Look through the listing below for the line with "Finally, the last" and the line with "## Installation". Copy both, along with every line between them, exactly and with no pictures.

········

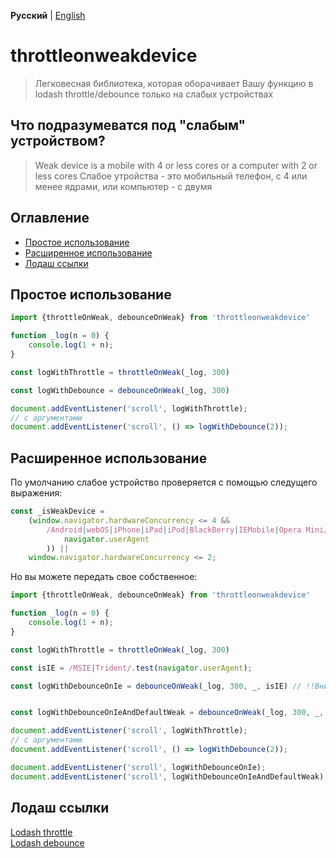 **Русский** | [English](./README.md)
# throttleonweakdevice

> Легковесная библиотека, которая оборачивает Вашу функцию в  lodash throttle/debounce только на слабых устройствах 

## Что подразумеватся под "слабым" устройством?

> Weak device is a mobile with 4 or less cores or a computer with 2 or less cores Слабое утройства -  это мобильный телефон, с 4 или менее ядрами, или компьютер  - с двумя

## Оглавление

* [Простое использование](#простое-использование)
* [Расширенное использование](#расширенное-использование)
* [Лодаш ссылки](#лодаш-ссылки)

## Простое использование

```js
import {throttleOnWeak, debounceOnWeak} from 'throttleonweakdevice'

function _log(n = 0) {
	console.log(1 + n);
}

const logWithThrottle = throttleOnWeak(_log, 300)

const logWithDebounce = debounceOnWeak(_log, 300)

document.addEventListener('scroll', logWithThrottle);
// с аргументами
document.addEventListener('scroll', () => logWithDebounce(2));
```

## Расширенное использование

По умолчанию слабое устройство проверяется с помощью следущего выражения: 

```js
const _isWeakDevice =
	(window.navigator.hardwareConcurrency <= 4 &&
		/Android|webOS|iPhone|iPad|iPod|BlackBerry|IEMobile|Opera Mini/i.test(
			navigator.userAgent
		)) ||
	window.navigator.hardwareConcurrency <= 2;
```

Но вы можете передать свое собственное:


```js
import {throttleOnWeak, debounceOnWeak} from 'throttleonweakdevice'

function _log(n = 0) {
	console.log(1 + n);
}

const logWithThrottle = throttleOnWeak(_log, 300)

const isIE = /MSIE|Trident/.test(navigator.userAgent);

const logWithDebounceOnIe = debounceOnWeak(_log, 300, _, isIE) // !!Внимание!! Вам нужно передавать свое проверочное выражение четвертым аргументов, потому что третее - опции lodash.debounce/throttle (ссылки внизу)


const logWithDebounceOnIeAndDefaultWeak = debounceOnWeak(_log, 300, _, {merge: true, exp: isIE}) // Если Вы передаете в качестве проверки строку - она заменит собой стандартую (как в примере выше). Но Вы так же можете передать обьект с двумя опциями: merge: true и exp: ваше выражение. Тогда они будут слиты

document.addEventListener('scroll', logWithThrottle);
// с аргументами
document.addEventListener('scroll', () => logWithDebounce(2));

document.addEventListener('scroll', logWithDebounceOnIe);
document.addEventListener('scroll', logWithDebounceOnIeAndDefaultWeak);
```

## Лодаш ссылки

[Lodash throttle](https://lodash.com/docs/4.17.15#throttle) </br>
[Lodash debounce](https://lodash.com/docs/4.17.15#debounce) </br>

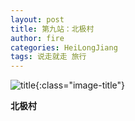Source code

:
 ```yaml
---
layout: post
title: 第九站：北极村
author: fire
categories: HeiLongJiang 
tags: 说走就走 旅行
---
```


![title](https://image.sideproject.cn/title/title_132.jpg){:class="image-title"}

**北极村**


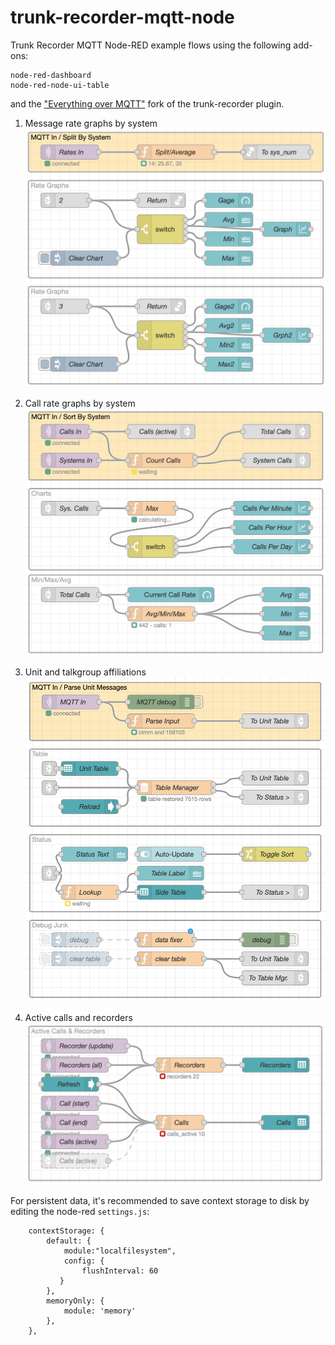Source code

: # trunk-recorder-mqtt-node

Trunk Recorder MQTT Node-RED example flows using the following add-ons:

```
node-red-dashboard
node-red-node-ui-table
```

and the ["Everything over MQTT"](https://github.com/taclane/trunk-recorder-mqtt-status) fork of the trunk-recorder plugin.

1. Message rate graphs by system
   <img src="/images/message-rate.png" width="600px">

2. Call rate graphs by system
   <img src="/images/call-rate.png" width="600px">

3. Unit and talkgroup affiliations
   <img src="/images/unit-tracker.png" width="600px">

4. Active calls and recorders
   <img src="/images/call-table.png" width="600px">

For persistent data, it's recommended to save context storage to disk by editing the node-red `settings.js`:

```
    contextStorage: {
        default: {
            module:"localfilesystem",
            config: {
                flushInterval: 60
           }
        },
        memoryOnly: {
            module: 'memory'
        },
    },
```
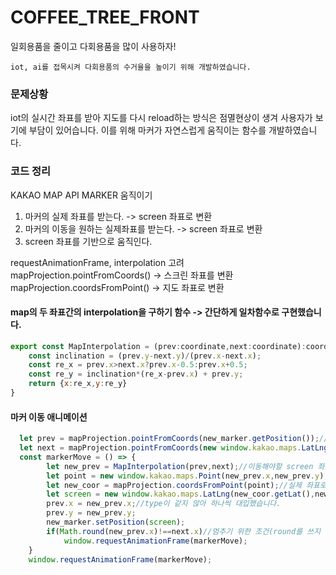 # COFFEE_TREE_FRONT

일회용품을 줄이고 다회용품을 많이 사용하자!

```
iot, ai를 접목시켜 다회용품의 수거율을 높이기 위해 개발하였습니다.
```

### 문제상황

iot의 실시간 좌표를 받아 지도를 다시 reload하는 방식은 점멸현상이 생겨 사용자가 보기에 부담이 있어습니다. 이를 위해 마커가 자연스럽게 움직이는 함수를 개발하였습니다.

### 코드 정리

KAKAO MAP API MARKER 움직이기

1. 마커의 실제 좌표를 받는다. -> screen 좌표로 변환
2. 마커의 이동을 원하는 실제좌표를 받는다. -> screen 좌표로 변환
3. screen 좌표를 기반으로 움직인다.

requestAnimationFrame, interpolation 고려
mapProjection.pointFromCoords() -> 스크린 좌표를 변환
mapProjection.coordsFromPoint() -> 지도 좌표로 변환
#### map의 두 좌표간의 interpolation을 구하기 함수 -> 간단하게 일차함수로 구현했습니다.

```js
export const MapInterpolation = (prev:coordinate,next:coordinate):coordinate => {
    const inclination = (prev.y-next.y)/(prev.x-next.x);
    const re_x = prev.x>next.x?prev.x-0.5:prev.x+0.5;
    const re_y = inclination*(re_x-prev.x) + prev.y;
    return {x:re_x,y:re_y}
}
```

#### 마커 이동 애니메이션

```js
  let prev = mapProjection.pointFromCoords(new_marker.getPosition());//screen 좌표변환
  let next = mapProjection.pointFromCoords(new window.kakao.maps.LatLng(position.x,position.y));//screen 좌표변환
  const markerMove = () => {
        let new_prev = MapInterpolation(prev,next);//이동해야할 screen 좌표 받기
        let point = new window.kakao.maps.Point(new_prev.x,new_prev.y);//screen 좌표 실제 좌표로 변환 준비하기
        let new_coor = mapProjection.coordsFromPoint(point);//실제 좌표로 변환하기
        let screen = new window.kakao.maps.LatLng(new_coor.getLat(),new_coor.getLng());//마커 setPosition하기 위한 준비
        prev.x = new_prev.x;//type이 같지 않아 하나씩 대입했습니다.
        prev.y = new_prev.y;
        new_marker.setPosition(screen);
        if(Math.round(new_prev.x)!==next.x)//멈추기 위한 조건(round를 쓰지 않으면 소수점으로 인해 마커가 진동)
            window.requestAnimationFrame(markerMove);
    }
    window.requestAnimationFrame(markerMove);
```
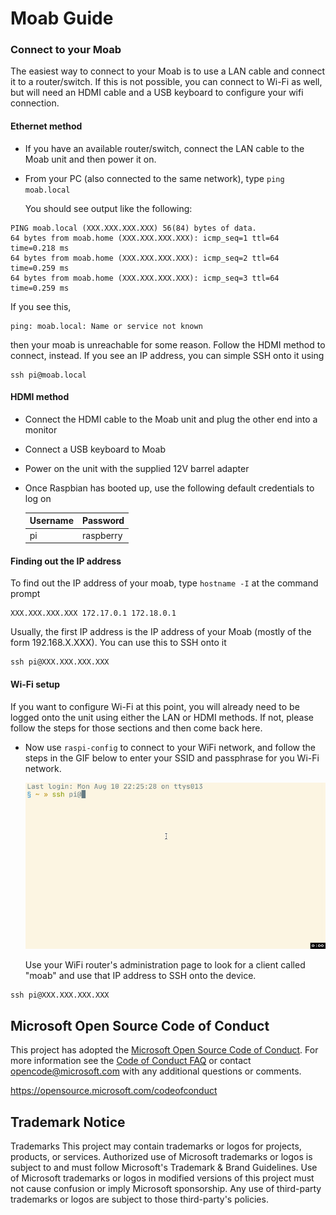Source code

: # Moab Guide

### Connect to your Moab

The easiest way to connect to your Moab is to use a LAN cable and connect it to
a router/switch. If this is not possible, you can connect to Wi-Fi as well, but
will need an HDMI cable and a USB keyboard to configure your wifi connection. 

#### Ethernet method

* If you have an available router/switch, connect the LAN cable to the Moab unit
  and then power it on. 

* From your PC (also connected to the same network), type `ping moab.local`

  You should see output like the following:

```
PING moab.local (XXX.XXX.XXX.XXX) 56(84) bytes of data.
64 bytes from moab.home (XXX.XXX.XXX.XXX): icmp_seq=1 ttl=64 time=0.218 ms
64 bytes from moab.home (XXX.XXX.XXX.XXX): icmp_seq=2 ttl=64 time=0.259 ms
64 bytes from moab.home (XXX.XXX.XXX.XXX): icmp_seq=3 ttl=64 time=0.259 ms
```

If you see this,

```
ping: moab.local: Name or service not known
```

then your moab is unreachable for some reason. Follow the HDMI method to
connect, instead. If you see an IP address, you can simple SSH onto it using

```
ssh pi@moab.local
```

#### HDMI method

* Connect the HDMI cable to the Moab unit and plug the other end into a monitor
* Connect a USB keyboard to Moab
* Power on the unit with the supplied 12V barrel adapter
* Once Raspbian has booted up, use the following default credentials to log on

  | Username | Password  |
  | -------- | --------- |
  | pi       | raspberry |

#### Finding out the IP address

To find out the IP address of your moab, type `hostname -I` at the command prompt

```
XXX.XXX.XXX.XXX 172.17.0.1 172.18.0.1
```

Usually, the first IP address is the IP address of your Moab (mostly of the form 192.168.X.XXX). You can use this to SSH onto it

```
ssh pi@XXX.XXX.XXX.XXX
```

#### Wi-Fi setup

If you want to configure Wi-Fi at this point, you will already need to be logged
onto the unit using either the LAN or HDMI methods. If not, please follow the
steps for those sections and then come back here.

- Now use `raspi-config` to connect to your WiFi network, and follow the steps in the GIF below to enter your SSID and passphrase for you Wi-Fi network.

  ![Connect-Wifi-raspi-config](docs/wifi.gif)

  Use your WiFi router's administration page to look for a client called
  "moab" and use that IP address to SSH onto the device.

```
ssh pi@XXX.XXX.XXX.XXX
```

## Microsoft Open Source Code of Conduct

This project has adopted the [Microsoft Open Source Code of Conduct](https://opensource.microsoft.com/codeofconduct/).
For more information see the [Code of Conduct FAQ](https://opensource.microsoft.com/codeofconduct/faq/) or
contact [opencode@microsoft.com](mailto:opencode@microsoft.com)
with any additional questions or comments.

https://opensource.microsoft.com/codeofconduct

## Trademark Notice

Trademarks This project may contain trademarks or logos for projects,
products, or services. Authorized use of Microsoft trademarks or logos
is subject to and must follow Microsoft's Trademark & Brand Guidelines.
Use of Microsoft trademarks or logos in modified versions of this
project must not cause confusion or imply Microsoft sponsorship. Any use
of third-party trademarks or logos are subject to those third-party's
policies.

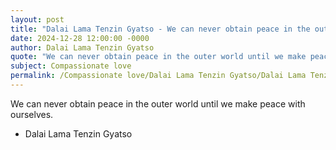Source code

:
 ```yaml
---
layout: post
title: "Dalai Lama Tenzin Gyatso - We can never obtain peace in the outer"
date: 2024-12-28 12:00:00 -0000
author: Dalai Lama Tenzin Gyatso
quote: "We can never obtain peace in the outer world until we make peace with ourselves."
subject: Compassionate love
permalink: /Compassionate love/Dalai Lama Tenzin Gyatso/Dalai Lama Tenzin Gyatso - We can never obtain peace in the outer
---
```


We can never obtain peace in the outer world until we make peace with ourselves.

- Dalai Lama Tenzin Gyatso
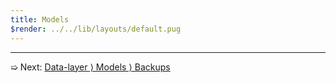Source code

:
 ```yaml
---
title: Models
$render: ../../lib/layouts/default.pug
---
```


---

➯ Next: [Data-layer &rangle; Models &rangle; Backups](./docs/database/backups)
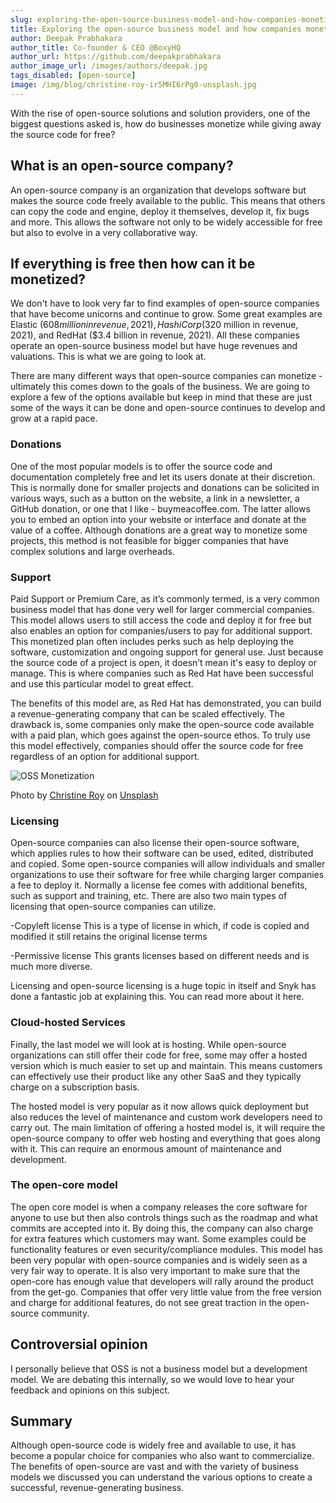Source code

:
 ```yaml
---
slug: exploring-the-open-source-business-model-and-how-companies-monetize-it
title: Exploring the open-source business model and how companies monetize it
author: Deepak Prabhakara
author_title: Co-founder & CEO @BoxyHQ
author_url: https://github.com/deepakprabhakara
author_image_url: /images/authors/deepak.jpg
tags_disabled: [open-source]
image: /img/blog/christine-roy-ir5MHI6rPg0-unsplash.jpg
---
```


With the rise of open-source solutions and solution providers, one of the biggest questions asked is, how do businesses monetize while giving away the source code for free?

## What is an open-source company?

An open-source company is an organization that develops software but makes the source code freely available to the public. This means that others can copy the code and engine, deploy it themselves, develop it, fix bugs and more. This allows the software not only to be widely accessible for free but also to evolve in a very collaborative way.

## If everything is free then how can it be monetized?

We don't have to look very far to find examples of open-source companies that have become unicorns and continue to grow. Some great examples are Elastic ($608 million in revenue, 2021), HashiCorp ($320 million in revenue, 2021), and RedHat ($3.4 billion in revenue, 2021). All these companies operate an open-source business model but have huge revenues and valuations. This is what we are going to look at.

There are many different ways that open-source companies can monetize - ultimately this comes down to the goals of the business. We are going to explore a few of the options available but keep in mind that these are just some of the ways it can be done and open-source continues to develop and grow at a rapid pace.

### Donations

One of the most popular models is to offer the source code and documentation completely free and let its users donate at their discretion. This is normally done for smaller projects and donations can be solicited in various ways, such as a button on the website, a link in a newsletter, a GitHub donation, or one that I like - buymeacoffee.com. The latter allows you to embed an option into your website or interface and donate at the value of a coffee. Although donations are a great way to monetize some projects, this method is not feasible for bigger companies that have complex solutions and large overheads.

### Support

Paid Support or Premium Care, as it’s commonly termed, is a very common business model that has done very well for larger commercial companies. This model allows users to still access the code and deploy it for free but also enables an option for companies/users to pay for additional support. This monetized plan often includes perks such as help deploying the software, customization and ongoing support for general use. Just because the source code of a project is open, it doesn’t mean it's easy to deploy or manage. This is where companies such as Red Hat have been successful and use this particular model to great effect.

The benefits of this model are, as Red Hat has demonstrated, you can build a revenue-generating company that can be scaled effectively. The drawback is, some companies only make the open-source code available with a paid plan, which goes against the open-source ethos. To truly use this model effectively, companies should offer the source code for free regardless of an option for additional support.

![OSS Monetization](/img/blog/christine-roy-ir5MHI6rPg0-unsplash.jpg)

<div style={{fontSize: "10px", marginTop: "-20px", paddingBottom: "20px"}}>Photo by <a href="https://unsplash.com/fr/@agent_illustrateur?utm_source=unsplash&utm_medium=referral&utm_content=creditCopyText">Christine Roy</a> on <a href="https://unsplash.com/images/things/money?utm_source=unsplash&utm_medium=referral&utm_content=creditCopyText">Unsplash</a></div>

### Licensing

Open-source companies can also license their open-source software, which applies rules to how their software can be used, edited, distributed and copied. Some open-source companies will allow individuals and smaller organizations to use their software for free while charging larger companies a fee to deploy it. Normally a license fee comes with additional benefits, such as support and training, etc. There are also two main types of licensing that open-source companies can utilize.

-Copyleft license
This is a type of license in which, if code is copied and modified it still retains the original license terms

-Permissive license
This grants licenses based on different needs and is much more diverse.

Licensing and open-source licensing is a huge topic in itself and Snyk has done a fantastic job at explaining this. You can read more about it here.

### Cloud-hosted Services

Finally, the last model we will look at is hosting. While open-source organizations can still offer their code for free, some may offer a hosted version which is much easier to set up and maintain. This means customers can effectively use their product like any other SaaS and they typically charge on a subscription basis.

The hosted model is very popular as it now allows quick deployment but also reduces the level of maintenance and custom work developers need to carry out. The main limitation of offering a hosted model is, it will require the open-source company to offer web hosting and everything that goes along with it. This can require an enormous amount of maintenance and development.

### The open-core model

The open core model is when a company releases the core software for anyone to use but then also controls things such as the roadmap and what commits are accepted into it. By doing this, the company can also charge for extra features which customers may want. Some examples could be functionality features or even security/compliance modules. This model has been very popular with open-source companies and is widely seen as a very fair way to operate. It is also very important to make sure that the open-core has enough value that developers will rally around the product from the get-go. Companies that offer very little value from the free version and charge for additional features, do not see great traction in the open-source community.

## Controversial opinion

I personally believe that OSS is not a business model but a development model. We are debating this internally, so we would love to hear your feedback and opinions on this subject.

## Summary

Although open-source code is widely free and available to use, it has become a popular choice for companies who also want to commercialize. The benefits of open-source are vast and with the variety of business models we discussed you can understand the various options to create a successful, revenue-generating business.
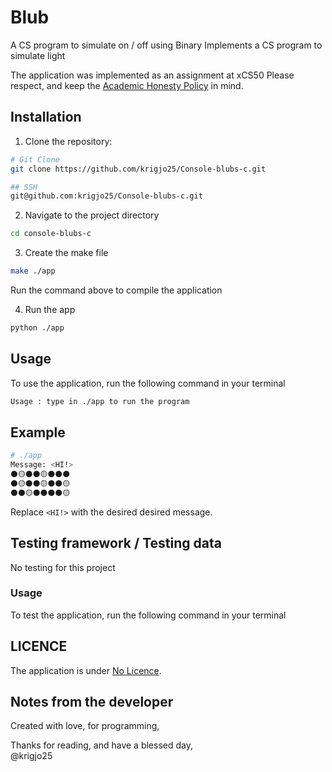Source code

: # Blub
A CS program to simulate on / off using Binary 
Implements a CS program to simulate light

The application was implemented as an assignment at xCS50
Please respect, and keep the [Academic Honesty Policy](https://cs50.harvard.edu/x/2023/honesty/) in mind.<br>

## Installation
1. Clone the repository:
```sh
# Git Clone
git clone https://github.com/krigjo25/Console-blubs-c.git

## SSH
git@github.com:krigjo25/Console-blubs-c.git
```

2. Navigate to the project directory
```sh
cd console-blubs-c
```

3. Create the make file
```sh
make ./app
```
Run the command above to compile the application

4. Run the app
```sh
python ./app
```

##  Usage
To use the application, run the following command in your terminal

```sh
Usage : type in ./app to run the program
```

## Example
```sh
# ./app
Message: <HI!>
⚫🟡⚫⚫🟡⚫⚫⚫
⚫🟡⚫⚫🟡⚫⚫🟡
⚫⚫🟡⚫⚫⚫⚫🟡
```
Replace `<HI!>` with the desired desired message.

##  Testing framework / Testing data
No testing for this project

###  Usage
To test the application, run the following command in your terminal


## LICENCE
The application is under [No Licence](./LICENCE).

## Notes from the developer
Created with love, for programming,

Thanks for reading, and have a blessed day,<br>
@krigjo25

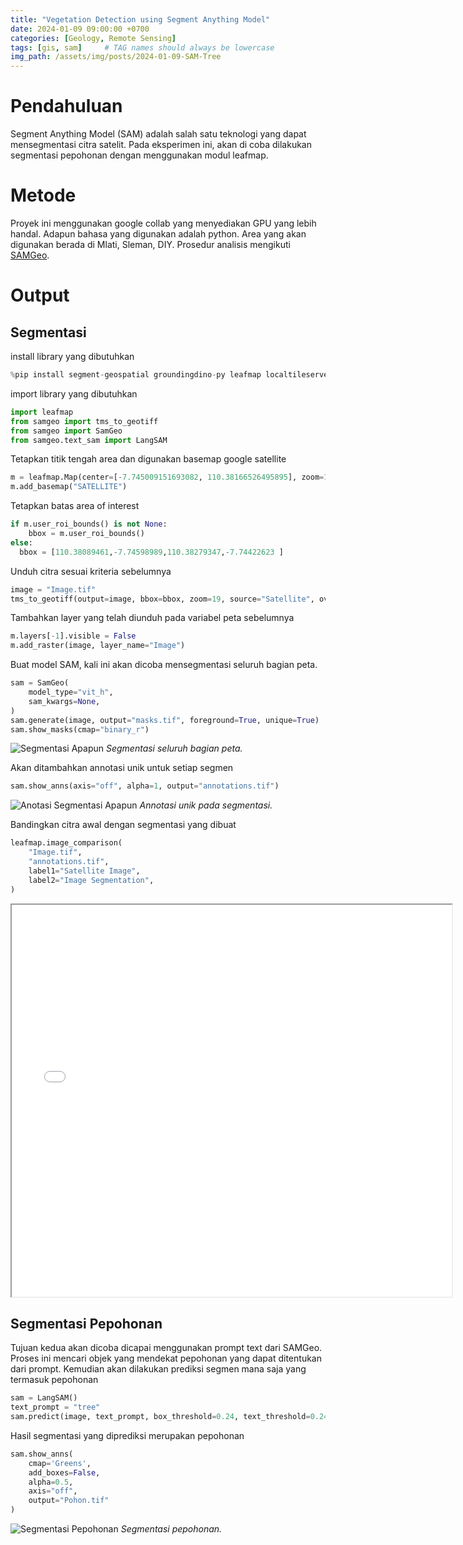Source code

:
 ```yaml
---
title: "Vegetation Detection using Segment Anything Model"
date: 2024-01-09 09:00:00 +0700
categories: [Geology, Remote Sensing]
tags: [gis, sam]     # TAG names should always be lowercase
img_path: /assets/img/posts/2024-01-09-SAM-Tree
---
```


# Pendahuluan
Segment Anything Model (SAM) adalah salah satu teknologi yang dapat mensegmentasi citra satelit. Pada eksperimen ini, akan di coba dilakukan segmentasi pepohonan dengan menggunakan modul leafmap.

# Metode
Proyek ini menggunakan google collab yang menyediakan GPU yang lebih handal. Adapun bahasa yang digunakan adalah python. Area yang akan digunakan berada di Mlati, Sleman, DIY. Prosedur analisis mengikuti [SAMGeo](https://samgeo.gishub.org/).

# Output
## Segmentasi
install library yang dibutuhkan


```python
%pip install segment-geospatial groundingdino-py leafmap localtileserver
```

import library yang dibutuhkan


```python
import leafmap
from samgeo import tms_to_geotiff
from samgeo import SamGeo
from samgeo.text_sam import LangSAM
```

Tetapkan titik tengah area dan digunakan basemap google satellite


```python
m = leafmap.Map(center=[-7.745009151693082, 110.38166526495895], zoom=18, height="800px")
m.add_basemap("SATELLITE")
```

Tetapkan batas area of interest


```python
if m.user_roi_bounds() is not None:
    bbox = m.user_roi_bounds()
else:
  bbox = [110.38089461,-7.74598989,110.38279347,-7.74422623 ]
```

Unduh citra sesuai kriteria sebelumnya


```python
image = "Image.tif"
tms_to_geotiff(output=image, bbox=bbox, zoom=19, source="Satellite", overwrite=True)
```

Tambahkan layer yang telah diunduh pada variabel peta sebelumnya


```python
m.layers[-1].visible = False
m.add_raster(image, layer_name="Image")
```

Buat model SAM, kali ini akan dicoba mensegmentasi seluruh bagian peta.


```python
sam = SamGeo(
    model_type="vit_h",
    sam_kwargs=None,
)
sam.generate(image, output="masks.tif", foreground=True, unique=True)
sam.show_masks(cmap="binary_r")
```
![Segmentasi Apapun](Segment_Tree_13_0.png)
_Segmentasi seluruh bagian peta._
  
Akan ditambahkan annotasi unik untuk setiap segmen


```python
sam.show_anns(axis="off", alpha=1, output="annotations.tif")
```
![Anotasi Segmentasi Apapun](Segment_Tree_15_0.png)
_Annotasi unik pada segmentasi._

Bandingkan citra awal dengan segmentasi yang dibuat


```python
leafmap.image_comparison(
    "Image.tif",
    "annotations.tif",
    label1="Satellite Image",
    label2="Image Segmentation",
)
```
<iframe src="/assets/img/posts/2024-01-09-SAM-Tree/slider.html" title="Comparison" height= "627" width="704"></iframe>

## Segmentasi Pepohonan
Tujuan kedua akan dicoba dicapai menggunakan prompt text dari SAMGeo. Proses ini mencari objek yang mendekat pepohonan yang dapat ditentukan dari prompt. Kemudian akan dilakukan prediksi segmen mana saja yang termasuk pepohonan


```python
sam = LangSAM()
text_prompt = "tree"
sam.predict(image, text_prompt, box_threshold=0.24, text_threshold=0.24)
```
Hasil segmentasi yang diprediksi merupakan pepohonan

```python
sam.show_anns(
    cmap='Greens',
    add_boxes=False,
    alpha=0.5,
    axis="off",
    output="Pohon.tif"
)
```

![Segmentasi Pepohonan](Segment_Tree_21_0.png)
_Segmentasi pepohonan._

········

__RESULT BELOW__.
Finally, the last model we will look at is hosting. While open-source organizations can still offer their code for free, some may offer a hosted version which is much easier to set up and maintain. This means customers can effectively use their product like any other SaaS and they typically charge on a subscription basis.

The hosted model is very popular as it now allows quick deployment but also reduces the level of maintenance and custom work developers need to carry out. The main limitation of offering a hosted model is, it will require the open-source company to offer web hosting and everything that goes along with it. This can require an enormous amount of maintenance and development.

### The open-core model

The open core model is when a company releases the core software for anyone to use but then also controls things such as the roadmap and what commits are accepted into it. By doing this, the company can also charge for extra features which customers may want. Some examples could be functionality features or even security/compliance modules. This model has been very popular with open-source companies and is widely seen as a very fair way to operate. It is also very important to make sure that the open-core has enough value that developers will rally around the product from the get-go. Companies that offer very little value from the free version and charge for additional features, do not see great traction in the open-source community.

## Controversial opinion

I personally believe that OSS is not a business model but a development model. We are debating this internally, so we would love to hear your feedback and opinions on this subject.

## Summary

Although open-source code is widely free and available to use, it has become a popular choice for companies who also want to commercialize. The benefits of open-source are vast and with the variety of business models we discussed you can understand the various options to create a successful, revenue-generating business.
Source code

: # Blub
A CS program to simulate on / off using Binary 
Implements a CS program to simulate light

The application was implemented as an assignment at xCS50
Please respect, and keep the [Academic Honesty Policy](https://cs50.harvard.edu/x/2023/honesty/) in mind.<br>

## Installation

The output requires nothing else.